Lines with "used": copy each one from the listing below.

· · · · · · ·

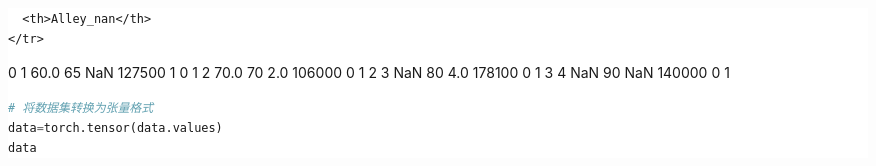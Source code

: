       <th>Alley_nan</th>
    </tr>
  </thead>
  <tbody>
    <tr>
      <th>0</th>
      <td>1</td>
      <td>60.0</td>
      <td>65</td>
      <td>NaN</td>
      <td>127500</td>
      <td>1</td>
      <td>0</td>
    </tr>
    <tr>
      <th>1</th>
      <td>2</td>
      <td>70.0</td>
      <td>70</td>
      <td>2.0</td>
      <td>106000</td>
      <td>0</td>
      <td>1</td>
    </tr>
    <tr>
      <th>2</th>
      <td>3</td>
      <td>NaN</td>
      <td>80</td>
      <td>4.0</td>
      <td>178100</td>
      <td>0</td>
      <td>1</td>
    </tr>
    <tr>
      <th>3</th>
      <td>4</td>
      <td>NaN</td>
      <td>90</td>
      <td>NaN</td>
      <td>140000</td>
      <td>0</td>
      <td>1</td>
    </tr>
  </tbody>
</table>
</div>




```python
# 将数据集转换为张量格式
data=torch.tensor(data.values)
data
```

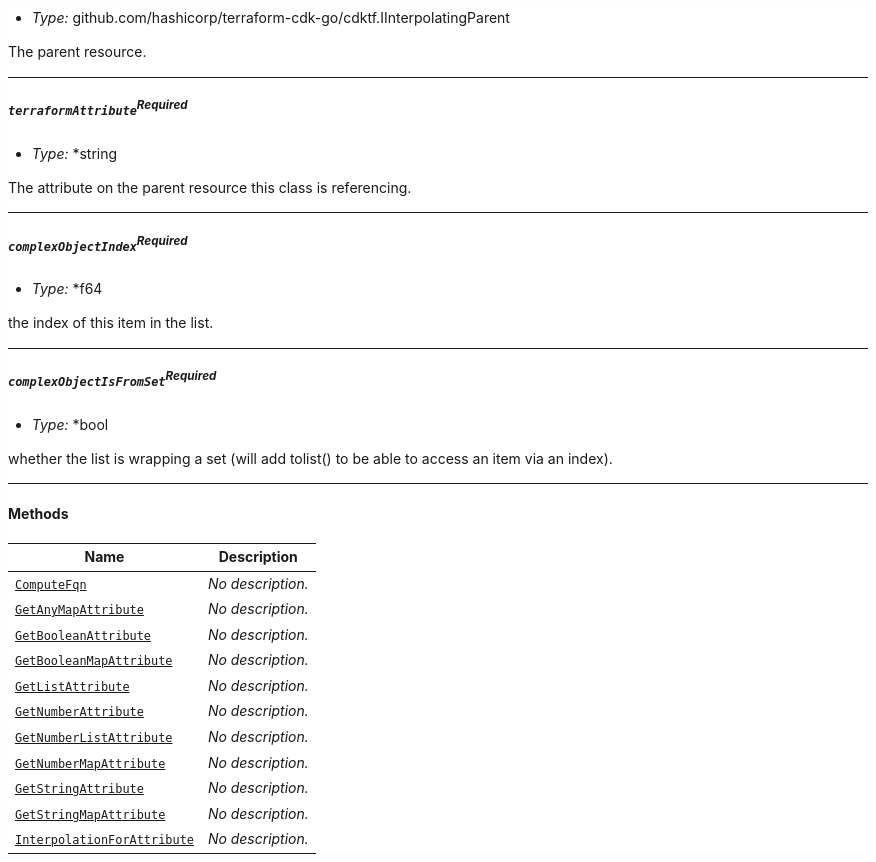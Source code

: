 - *Type:* github.com/hashicorp/terraform-cdk-go/cdktf.IInterpolatingParent

The parent resource.

---

##### `terraformAttribute`<sup>Required</sup> <a name="terraformAttribute" id="rhizo-co-terraform-provider-oci.dataOciDatabaseManagementManagedDatabaseUserDataAccessContainers.DataOciDatabaseManagementManagedDatabaseUserDataAccessContainersDataAccessContainerCollectionItemsOutputReference.Initializer.parameter.terraformAttribute"></a>

- *Type:* *string

The attribute on the parent resource this class is referencing.

---

##### `complexObjectIndex`<sup>Required</sup> <a name="complexObjectIndex" id="rhizo-co-terraform-provider-oci.dataOciDatabaseManagementManagedDatabaseUserDataAccessContainers.DataOciDatabaseManagementManagedDatabaseUserDataAccessContainersDataAccessContainerCollectionItemsOutputReference.Initializer.parameter.complexObjectIndex"></a>

- *Type:* *f64

the index of this item in the list.

---

##### `complexObjectIsFromSet`<sup>Required</sup> <a name="complexObjectIsFromSet" id="rhizo-co-terraform-provider-oci.dataOciDatabaseManagementManagedDatabaseUserDataAccessContainers.DataOciDatabaseManagementManagedDatabaseUserDataAccessContainersDataAccessContainerCollectionItemsOutputReference.Initializer.parameter.complexObjectIsFromSet"></a>

- *Type:* *bool

whether the list is wrapping a set (will add tolist() to be able to access an item via an index).

---

#### Methods <a name="Methods" id="Methods"></a>

| **Name** | **Description** |
| --- | --- |
| <code><a href="#rhizo-co-terraform-provider-oci.dataOciDatabaseManagementManagedDatabaseUserDataAccessContainers.DataOciDatabaseManagementManagedDatabaseUserDataAccessContainersDataAccessContainerCollectionItemsOutputReference.computeFqn">ComputeFqn</a></code> | *No description.* |
| <code><a href="#rhizo-co-terraform-provider-oci.dataOciDatabaseManagementManagedDatabaseUserDataAccessContainers.DataOciDatabaseManagementManagedDatabaseUserDataAccessContainersDataAccessContainerCollectionItemsOutputReference.getAnyMapAttribute">GetAnyMapAttribute</a></code> | *No description.* |
| <code><a href="#rhizo-co-terraform-provider-oci.dataOciDatabaseManagementManagedDatabaseUserDataAccessContainers.DataOciDatabaseManagementManagedDatabaseUserDataAccessContainersDataAccessContainerCollectionItemsOutputReference.getBooleanAttribute">GetBooleanAttribute</a></code> | *No description.* |
| <code><a href="#rhizo-co-terraform-provider-oci.dataOciDatabaseManagementManagedDatabaseUserDataAccessContainers.DataOciDatabaseManagementManagedDatabaseUserDataAccessContainersDataAccessContainerCollectionItemsOutputReference.getBooleanMapAttribute">GetBooleanMapAttribute</a></code> | *No description.* |
| <code><a href="#rhizo-co-terraform-provider-oci.dataOciDatabaseManagementManagedDatabaseUserDataAccessContainers.DataOciDatabaseManagementManagedDatabaseUserDataAccessContainersDataAccessContainerCollectionItemsOutputReference.getListAttribute">GetListAttribute</a></code> | *No description.* |
| <code><a href="#rhizo-co-terraform-provider-oci.dataOciDatabaseManagementManagedDatabaseUserDataAccessContainers.DataOciDatabaseManagementManagedDatabaseUserDataAccessContainersDataAccessContainerCollectionItemsOutputReference.getNumberAttribute">GetNumberAttribute</a></code> | *No description.* |
| <code><a href="#rhizo-co-terraform-provider-oci.dataOciDatabaseManagementManagedDatabaseUserDataAccessContainers.DataOciDatabaseManagementManagedDatabaseUserDataAccessContainersDataAccessContainerCollectionItemsOutputReference.getNumberListAttribute">GetNumberListAttribute</a></code> | *No description.* |
| <code><a href="#rhizo-co-terraform-provider-oci.dataOciDatabaseManagementManagedDatabaseUserDataAccessContainers.DataOciDatabaseManagementManagedDatabaseUserDataAccessContainersDataAccessContainerCollectionItemsOutputReference.getNumberMapAttribute">GetNumberMapAttribute</a></code> | *No description.* |
| <code><a href="#rhizo-co-terraform-provider-oci.dataOciDatabaseManagementManagedDatabaseUserDataAccessContainers.DataOciDatabaseManagementManagedDatabaseUserDataAccessContainersDataAccessContainerCollectionItemsOutputReference.getStringAttribute">GetStringAttribute</a></code> | *No description.* |
| <code><a href="#rhizo-co-terraform-provider-oci.dataOciDatabaseManagementManagedDatabaseUserDataAccessContainers.DataOciDatabaseManagementManagedDatabaseUserDataAccessContainersDataAccessContainerCollectionItemsOutputReference.getStringMapAttribute">GetStringMapAttribute</a></code> | *No description.* |
| <code><a href="#rhizo-co-terraform-provider-oci.dataOciDatabaseManagementManagedDatabaseUserDataAccessContainers.DataOciDatabaseManagementManagedDatabaseUserDataAccessContainersDataAccessContainerCollectionItemsOutputReference.interpolationForAttribute">InterpolationForAttribute</a></code> | *No description.* |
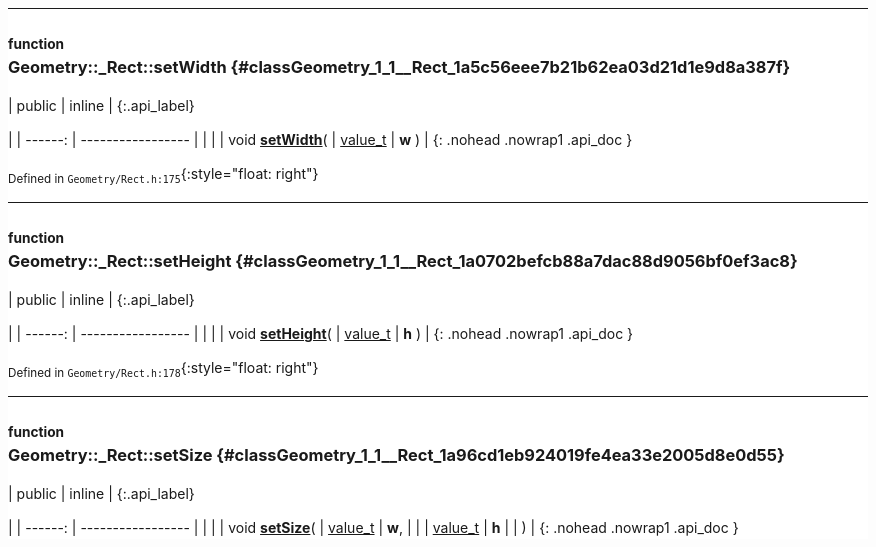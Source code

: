 -------------------------------------------------------------------

### <small>function</small><br/> Geometry::_Rect::setWidth {#classGeometry_1_1__Rect_1a5c56eee7b21b62ea03d21d1e9d8a387f}

| public | inline |
{:.api_label}

|
| ------: | ----------------- |
|  |
| void **[setWidth](#classGeometry_1_1%5F%5FRect_1a5c56eee7b21b62ea03d21d1e9d8a387f)**( |  [value_t](classGeometry_1_1%5F%5FRect#classGeometry_1_1%5F%5FRect_1acfedb49c8a19625e8c6e492b504c24aa)  | **w** ) |
{: .nohead .nowrap1 .api_doc }





<sub>Defined in `Geometry/Rect.h:175`</sub>{:style="float: right"}

-------------------------------------------------------------------

### <small>function</small><br/> Geometry::_Rect::setHeight {#classGeometry_1_1__Rect_1a0702befcb88a7dac88d9056bf0ef3ac8}

| public | inline |
{:.api_label}

|
| ------: | ----------------- |
|  |
| void **[setHeight](#classGeometry_1_1%5F%5FRect_1a0702befcb88a7dac88d9056bf0ef3ac8)**( |  [value_t](classGeometry_1_1%5F%5FRect#classGeometry_1_1%5F%5FRect_1acfedb49c8a19625e8c6e492b504c24aa)  | **h** ) |
{: .nohead .nowrap1 .api_doc }





<sub>Defined in `Geometry/Rect.h:178`</sub>{:style="float: right"}

-------------------------------------------------------------------

### <small>function</small><br/> Geometry::_Rect::setSize {#classGeometry_1_1__Rect_1a96cd1eb924019fe4ea33e2005d8e0d55}

| public | inline |
{:.api_label}

|
| ------: | ----------------- |
|  |
| void **[setSize](#classGeometry_1_1%5F%5FRect_1a96cd1eb924019fe4ea33e2005d8e0d55)**( |  [value_t](classGeometry_1_1%5F%5FRect#classGeometry_1_1%5F%5FRect_1acfedb49c8a19625e8c6e492b504c24aa)  | **w**, |
| |  [value_t](classGeometry_1_1%5F%5FRect#classGeometry_1_1%5F%5FRect_1acfedb49c8a19625e8c6e492b504c24aa)  | **h** |
|   ) |
{: .nohead .nowrap1 .api_doc }
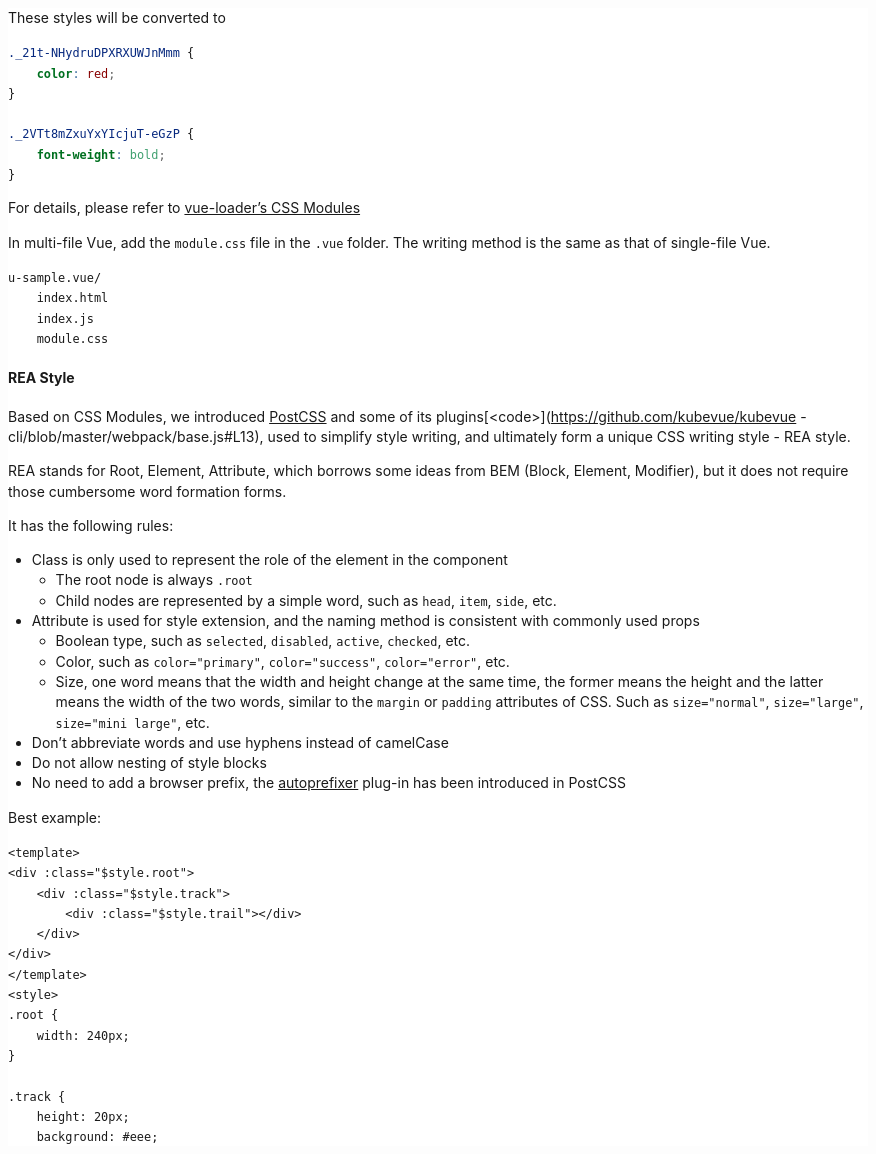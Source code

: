 These styles will be converted to

``` css
._21t-NHydruDPXRXUWJnMmm {
    color: red;
}

._2VTt8mZxuYxYIcjuT-eGzP {
    font-weight: bold;
}
```

For details, please refer to [vue-loader’s CSS Modules](https://vue-loader.vuejs.org/features/css-modules.html)

In multi-file Vue, add the `module.css` file in the `.vue` folder. The writing method is the same as that of single-file Vue.

```
u-sample.vue/
    index.html
    index.js
    module.css
```

#### REA Style

Based on CSS Modules, we introduced [PostCSS](https://github.com/postcss/postcss) and some of its plugins[\<code\>](https://github.com/kubevue/kubevue -cli/blob/master/webpack/base.js#L13), used to simplify style writing, and ultimately form a unique CSS writing style - REA style.

REA stands for Root, Element, Attribute, which borrows some ideas from BEM (Block, Element, Modifier), but it does not require those cumbersome word formation forms.

It has the following rules:

- Class is only used to represent the role of the element in the component
    - The root node is always `.root`
    - Child nodes are represented by a simple word, such as `head`, `item`, `side`, etc.
- Attribute is used for style extension, and the naming method is consistent with commonly used props
    - Boolean type, such as `selected`, `disabled`, `active`, `checked`, etc.
    - Color, such as `color="primary"`, `color="success"`, `color="error"`, etc.
    - Size, one word means that the width and height change at the same time, the former means the height and the latter means the width of the two words, similar to the `margin` or `padding` attributes of CSS. Such as `size="normal"`, `size="large"`, `size="mini large"`, etc.
- Don’t abbreviate words and use hyphens instead of camelCase
- Do not allow nesting of style blocks
- No need to add a browser prefix, the [autoprefixer](https://github.com/postcss/autoprefixer) plug-in has been introduced in PostCSS

Best example:

``` xhtml
<template>
<div :class="$style.root">
    <div :class="$style.track">
        <div :class="$style.trail"></div>
    </div>
</div>
</template>
<style>
.root {
    width: 240px;
}

.track {
    height: 20px;
    background: #eee;
```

· · · · · · ·

- [The completed task]:
Based on CSS Modules, we introduced [PostCSS](https://github.com/postcss/postcss) and some of its plugins[\<code\>](https://github.com/kubevue/kubevue -cli/blob/master/webpack/base.js#L13), used to simplify style writing, and ultimately form a unique CSS writing style - REA style.
- Class is only used to represent the role of the element in the component
- Attribute is used for style extension, and the naming method is consistent with commonly used props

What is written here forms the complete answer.